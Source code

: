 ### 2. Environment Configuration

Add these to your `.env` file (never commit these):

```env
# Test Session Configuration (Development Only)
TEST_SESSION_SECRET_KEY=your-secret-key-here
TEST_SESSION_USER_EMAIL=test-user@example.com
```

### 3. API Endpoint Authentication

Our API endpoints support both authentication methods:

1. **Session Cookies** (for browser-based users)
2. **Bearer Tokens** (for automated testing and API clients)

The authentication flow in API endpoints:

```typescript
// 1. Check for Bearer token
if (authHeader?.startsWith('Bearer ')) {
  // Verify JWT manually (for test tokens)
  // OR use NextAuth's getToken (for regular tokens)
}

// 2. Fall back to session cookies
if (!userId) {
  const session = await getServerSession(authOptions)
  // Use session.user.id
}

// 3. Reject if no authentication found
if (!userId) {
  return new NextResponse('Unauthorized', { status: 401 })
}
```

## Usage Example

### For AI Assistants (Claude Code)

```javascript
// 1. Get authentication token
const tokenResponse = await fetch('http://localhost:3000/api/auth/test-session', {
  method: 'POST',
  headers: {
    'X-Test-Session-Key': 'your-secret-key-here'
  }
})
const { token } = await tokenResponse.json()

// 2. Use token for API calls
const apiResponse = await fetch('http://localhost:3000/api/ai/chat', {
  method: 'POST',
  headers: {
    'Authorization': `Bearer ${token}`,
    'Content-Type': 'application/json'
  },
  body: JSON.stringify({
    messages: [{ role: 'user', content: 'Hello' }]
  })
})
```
──────────
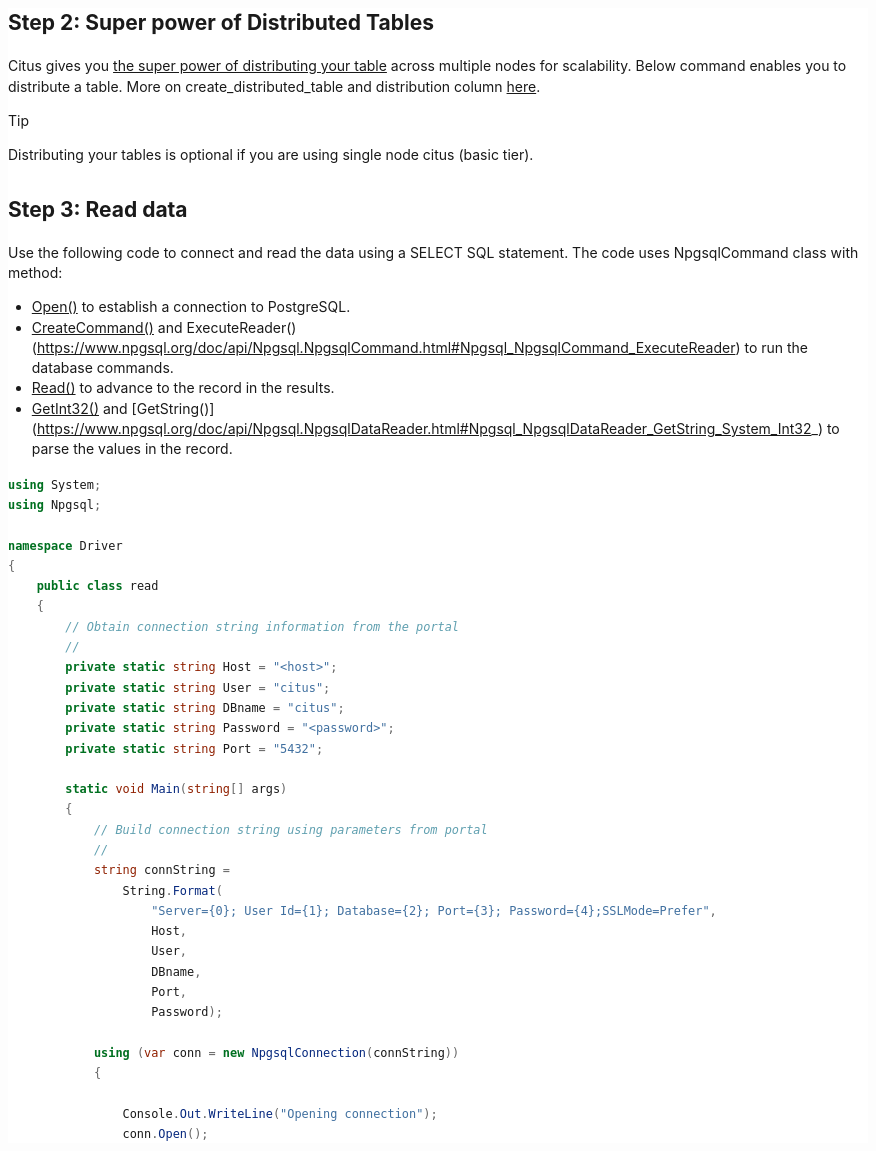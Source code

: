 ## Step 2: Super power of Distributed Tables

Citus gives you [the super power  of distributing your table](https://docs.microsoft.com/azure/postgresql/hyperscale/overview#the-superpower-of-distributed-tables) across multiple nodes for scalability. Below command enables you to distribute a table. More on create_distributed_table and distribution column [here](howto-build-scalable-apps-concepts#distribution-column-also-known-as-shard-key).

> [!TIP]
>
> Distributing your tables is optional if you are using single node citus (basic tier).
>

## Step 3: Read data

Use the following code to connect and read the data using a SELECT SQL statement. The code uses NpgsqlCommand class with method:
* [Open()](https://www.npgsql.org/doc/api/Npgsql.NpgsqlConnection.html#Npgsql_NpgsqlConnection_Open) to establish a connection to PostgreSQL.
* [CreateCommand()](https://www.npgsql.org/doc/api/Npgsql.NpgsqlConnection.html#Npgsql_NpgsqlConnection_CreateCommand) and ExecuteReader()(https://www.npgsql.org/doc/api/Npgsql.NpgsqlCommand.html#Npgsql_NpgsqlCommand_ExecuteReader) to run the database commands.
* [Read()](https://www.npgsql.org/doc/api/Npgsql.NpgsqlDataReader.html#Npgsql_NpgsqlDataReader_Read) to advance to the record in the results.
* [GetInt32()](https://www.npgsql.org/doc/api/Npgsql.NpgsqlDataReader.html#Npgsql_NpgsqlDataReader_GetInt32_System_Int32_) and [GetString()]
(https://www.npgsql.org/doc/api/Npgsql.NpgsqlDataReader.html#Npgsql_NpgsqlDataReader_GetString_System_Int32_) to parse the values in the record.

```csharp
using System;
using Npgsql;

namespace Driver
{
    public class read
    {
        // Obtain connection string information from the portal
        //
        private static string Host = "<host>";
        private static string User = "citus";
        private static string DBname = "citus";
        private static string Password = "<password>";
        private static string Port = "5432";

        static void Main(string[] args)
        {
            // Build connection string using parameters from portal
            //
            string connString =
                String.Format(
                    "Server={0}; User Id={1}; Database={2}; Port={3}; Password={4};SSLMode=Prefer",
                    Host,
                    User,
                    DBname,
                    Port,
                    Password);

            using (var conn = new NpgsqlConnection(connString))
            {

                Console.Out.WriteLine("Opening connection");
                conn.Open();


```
──────────
How to complete this task
Only the lines that contain the string "NpgsqlCommand" are to be copied from the records.

Solution for this problem
Use the following code to connect and read the data using a SELECT SQL statement. The code uses NpgsqlCommand class with method:
* [CreateCommand()](https://www.npgsql.org/doc/api/Npgsql.NpgsqlConnection.html#Npgsql_NpgsqlConnection_CreateCommand) and ExecuteReader()(https://www.npgsql.org/doc/api/Npgsql.NpgsqlCommand.html#Npgsql_NpgsqlCommand_ExecuteReader) to run the database commands.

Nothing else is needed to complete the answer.